Try it >>
Transcribe, word for word and without additions, each line below from the one containing "bereits entsprechende Metriken, die" through the one containing "und damit den", both ends included.

Data excerpts >>
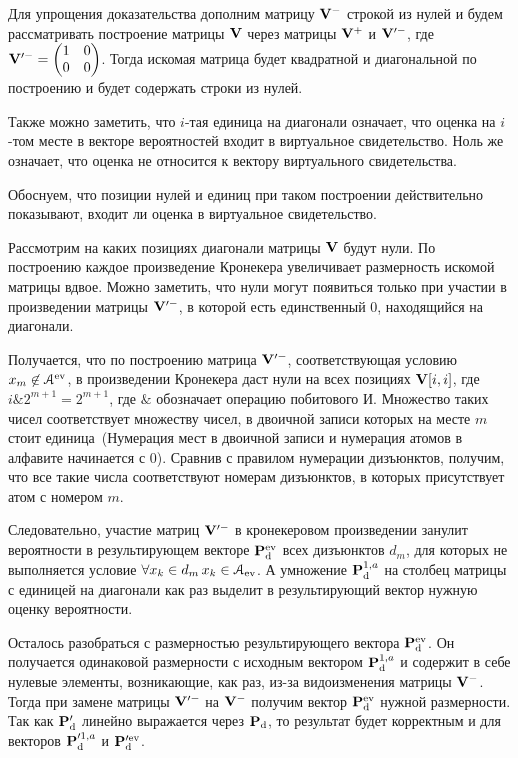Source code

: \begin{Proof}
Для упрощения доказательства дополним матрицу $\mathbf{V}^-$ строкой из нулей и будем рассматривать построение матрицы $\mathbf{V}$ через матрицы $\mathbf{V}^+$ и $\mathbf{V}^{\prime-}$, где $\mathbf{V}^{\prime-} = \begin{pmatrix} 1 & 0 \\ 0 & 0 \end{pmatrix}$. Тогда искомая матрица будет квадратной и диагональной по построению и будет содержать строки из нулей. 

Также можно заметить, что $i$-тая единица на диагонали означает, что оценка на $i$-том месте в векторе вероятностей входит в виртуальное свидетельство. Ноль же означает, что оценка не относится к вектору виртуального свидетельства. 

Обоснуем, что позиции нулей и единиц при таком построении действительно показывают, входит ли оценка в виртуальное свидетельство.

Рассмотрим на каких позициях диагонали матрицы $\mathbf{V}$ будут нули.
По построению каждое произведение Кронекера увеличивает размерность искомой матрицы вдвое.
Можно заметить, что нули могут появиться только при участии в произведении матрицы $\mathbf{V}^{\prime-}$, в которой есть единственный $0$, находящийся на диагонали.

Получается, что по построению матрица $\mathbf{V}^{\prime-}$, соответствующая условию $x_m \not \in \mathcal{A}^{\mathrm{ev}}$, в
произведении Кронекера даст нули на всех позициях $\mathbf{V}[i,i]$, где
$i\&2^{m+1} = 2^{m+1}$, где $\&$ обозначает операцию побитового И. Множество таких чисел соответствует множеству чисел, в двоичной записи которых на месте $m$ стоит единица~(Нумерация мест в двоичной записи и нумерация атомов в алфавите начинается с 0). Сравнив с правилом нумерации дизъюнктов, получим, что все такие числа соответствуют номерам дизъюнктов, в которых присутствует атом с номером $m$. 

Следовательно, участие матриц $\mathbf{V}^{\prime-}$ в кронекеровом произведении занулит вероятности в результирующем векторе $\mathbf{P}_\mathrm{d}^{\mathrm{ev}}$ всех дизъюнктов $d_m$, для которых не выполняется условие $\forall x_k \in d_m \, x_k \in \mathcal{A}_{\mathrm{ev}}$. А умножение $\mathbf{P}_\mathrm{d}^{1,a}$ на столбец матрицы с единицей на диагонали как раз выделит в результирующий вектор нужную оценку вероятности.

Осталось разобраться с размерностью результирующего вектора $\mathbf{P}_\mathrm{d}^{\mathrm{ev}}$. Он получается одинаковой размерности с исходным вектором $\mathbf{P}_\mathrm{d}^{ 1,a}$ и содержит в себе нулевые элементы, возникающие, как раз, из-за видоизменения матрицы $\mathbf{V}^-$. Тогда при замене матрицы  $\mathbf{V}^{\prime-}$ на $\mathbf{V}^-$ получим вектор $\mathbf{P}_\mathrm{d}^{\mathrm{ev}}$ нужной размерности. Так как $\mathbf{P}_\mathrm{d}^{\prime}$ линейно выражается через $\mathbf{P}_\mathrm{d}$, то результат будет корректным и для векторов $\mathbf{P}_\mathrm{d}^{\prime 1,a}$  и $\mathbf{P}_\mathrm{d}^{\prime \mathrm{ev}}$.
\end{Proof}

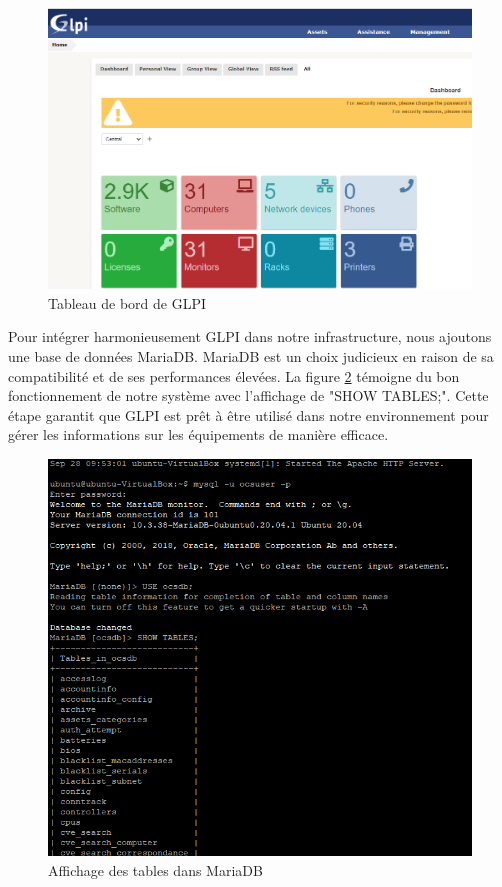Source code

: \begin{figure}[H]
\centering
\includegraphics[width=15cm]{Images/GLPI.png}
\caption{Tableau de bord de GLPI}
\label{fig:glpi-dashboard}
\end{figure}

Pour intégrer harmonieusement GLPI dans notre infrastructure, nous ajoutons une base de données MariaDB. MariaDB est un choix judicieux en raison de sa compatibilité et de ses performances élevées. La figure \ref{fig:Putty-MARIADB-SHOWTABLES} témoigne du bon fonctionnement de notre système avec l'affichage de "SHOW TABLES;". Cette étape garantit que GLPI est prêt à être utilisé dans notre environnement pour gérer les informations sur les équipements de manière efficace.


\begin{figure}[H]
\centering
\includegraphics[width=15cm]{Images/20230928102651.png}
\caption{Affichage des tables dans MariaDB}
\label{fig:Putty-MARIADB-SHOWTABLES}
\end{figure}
==
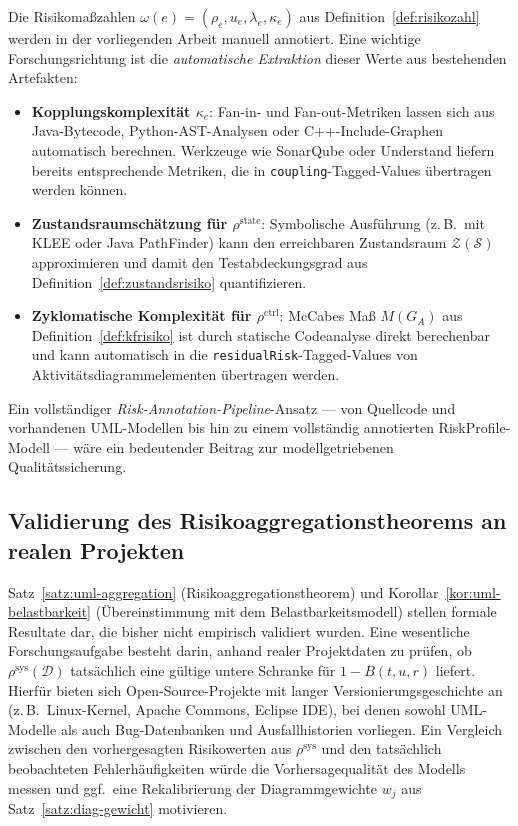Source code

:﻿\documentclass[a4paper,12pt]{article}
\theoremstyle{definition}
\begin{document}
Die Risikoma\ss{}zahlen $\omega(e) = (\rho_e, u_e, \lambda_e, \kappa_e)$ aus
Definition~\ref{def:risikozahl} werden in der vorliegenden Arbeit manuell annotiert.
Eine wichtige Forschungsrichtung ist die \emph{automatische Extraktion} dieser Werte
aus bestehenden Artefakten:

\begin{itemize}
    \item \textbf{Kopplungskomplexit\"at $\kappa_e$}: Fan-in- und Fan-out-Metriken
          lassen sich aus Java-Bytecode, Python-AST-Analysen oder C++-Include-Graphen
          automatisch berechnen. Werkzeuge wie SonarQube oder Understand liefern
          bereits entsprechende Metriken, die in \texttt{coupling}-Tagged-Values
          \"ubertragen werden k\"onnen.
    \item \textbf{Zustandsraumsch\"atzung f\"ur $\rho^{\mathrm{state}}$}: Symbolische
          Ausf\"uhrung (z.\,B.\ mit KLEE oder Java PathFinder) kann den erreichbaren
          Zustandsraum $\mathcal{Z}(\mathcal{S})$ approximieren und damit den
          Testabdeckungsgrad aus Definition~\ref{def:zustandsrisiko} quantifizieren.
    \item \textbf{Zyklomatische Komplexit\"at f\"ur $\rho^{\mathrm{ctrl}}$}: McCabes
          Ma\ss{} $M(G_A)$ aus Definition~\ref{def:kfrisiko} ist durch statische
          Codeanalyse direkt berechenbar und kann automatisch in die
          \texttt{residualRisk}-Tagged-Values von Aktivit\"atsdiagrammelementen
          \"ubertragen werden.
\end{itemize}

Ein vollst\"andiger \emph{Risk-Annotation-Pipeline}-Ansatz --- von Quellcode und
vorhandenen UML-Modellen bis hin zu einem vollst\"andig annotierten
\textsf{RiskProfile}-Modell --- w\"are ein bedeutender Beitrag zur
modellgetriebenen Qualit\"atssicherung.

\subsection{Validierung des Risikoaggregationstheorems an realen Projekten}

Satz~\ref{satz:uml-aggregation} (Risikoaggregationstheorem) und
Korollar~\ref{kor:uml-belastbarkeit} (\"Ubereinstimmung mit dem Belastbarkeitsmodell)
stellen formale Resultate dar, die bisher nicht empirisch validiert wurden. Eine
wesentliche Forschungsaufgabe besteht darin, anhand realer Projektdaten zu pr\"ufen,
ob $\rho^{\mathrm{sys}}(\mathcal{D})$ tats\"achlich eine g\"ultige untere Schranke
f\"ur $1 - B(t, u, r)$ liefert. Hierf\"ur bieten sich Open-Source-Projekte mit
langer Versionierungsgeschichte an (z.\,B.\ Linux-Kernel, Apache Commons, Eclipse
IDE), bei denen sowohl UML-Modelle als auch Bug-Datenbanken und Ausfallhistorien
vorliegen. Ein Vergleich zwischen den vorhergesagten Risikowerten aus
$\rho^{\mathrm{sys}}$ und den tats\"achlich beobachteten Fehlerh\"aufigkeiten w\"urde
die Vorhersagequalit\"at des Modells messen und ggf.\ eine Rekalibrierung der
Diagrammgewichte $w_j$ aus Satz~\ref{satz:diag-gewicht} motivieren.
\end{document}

Exercise response >>
          bereits entsprechende Metriken, die in \texttt{coupling}-Tagged-Values
          \"ubertragen werden k\"onnen.
    \item \textbf{Zustandsraumsch\"atzung f\"ur $\rho^{\mathrm{state}}$}: Symbolische
          Ausf\"uhrung (z.\,B.\ mit KLEE oder Java PathFinder) kann den erreichbaren
          Zustandsraum $\mathcal{Z}(\mathcal{S})$ approximieren und damit den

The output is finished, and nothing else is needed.